> [Exercise aim] Some lines in the data below hold the string "tags". Report how many, as a bare number.

- - - -

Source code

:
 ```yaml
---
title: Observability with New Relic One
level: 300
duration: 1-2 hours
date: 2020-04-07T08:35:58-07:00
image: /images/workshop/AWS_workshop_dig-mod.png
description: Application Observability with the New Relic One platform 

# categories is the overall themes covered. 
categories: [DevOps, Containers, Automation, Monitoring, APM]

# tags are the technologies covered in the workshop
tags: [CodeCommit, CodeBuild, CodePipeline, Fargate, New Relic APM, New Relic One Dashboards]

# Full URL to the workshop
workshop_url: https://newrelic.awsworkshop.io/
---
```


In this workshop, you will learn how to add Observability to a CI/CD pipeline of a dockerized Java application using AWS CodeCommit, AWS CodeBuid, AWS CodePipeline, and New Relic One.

- - - -

> [Exercise solution] 2